Immersing yourself in local culture takes on literal meaning as you frequent Budapest’s numbering hot springs. Dating back to the Roman occupancy of the city, you are free to bathe in the era of your choosing – with Turkish, Art Nouveau and Modern bathhouses widespread across the city. It is common knowledge that ‘taking the waters’ is an excellent hangover cure; which you’ll have no difficulty acquiring in Budapest’s quirky Ruin Bars and never-ending nightlife.
As you approach the Czech capital, following the scenic drive through the mountains of Bohemia; Prague’s naming as the City of a Hundred Spires becomes well-founded. But that is just the proverbial tip of the majestic iceberg that lies beneath.
Architectural artistry abounds in every direction in Prague; and a walk through the myriad of cobbled lanes will familiarise you with the largest urban historical centre on the UNESCO World Heritage List; beautified by a seamless blend of the Gothic, Baroque and Art Nouveau. Days, weeks or even years could be devoted to discovering Prague – but on a limited timescale, Prague Castle is a good place to start. Other essentials include St. Vitus’ Cathedral, Lennon Wall, Charles Bridge, Old Town Square and the Prague Astronomical Clock.

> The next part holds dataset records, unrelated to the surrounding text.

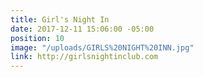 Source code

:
 ```yaml
---
title: Girl's Night In
date: 2017-12-11 15:06:00 -05:00
position: 10
image: "/uploads/GIRLS%20NIGHT%20INN.jpg"
link: http://girlsnightinclub.com
---
```


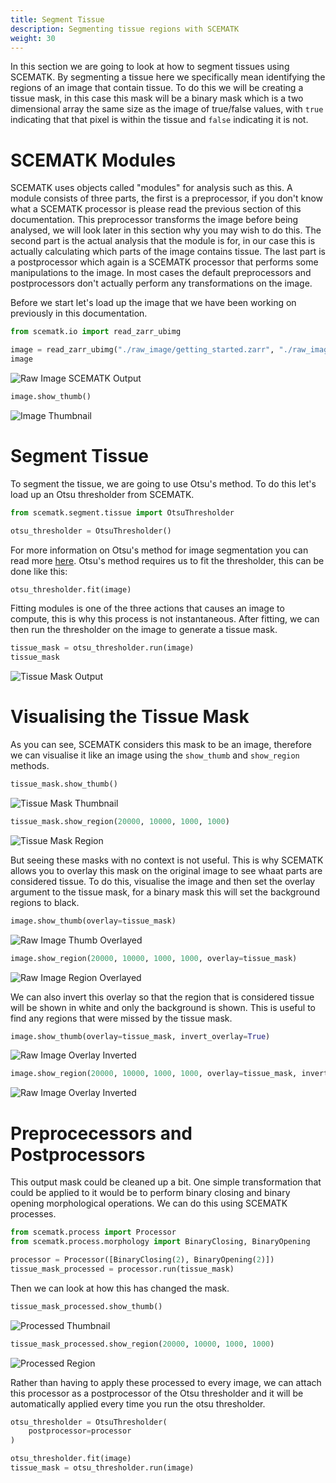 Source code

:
 ```yaml
---
title: Segment Tissue
description: Segmenting tissue regions with SCEMATK
weight: 30
---
```


In this section we are going to look at how to segment tissues using SCEMATK. By segmenting a tissue here we specifically mean identifying the regions of an image that contain tissue. To do this we will be creating a tissue mask, in this case this mask will be a binary mask which is a two dimensional array the same size as the image of true/false values, with `true` indicating that that pixel is within the tissue and `false` indicating it is not.

# SCEMATK Modules

SCEMATK uses objects called "modules" for analysis such as this. A module consists of three parts, the first is a preprocessor, if you don't know what a SCEMATK processor is please read the previous section of this documentation. This preprocessor transforms the image before being analysed, we will look later in this section why you may wish to do this. The second part is the actual analysis that the module is for, in our case this is actually calculating which parts of the image contains tissue. The last part is a postprocessor which again is a SCEMATK processor that performs some manipulations to the image. In most cases the default preprocessors and postprocessors don't actually perform any transformations on the image.

Before we start let's load up the image that we have been working on previously in this documentation.

```python
from scematk.io import read_zarr_ubimg

image = read_zarr_ubimg("./raw_image/getting_started.zarr", "./raw_image/getting_started.json")
image
```

![Raw Image SCEMATK Output](./image_plaque.png)

```python
image.show_thumb()
```

![Image Thumbnail](./image_thumb.png)

# Segment Tissue

To segment the tissue, we are going to use Otsu's method. To do this let's load up an Otsu thresholder from SCEMATK.

```python
from scematk.segment.tissue import OtsuThresholder

otsu_thresholder = OtsuThresholder()
```

For more information on Otsu's method for image segmentation you can read more [here](https://en.wikipedia.org/wiki/Otsu%27s_method). Otsu's method requires us to fit the thresholder, this can be done like this:

```python
otsu_thresholder.fit(image)
```

Fitting modules is one of the three actions that causes an image to compute, this is why this process is not instantaneous. After fitting, we can then run the thresholder on the image to generate a tissue mask.

```python
tissue_mask = otsu_thresholder.run(image)
tissue_mask
```

![Tissue Mask Output](./tissue_mask_plaque.png)

# Visualising the Tissue Mask

As you can see, SCEMATK considers this mask to be an image, therefore we can visualise it like an image using the `show_thumb` and `show_region` methods.

```python
tissue_mask.show_thumb()
```

![Tissue Mask Thumbnail](./raw_mask_thumb.png)

```python
tissue_mask.show_region(20000, 10000, 1000, 1000)
```

![Tissue Mask Region](./raw_mask_region.png)

But seeing these masks with no context is not useful. This is why SCEMATK allows you to overlay this mask on the original image to see whaat parts are considered tissue. To do this, visualise the image and then set the overlay argument to the tissue mask, for a binary mask this will set the background regions to black.

```python
image.show_thumb(overlay=tissue_mask)
```

![Raw Image Thumb Overlayed](./raw_overlay_thumb.png)

```python
image.show_region(20000, 10000, 1000, 1000, overlay=tissue_mask)
```

![Raw Image Region Overlayed](./raw_overlay_region.png)

We can also invert this overlay so that the region that is considered tissue will be shown in white and only the background is shown. This is useful to find any regions that were missed by the tissue mask.

```python
image.show_thumb(overlay=tissue_mask, invert_overlay=True)
```

![Raw Image Overlay Inverted](./raw_overlay_thumb_inv.png)

```python
image.show_region(20000, 10000, 1000, 1000, overlay=tissue_mask, invert_overlay=True)
```

![Raw Image Overlay Inverted](./raw_overlay_region_inv.png)

# Preprocecessors and Postprocessors

This output mask could be cleaned up a bit. One simple transformation that could be applied to it would be to perform binary closing and binary opening morphological operations. We can do this using SCEMATK processes.

```python
from scematk.process import Processor
from scematk.process.morphology import BinaryClosing, BinaryOpening

processor = Processor([BinaryClosing(2), BinaryOpening(2)])
tissue_mask_processed = processor.run(tissue_mask)
```

Then we can look at how this has changed the mask.

```python
tissue_mask_processed.show_thumb()
```
![Processed Thumbnail](./processed_thumb.png)

```python
tissue_mask_processed.show_region(20000, 10000, 1000, 1000)
```

![Processed Region](./processed_region.png)

Rather than having to apply these processed to every image, we can attach this processor as a postprocessor of the Otsu thresholder and it will be automatically applied every time you run the otsu thresholder.

```python
otsu_thresholder = OtsuThresholder(
    postprocessor=processor
)

otsu_thresholder.fit(image)
tissue_mask = otsu_thresholder.run(image)
```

After all that walking and gazing up at buildings, it’s time for a hard-earned beer. And it just so happens that you’re in one of, if not THE beer capital of the world. Finding a pub to enjoy a cold Pilsner Urquell is easy; but don’t be tempted to stay in one place. Each venue in Prague teems with individuality – all boasting characterful interiors and distinctive beer menus.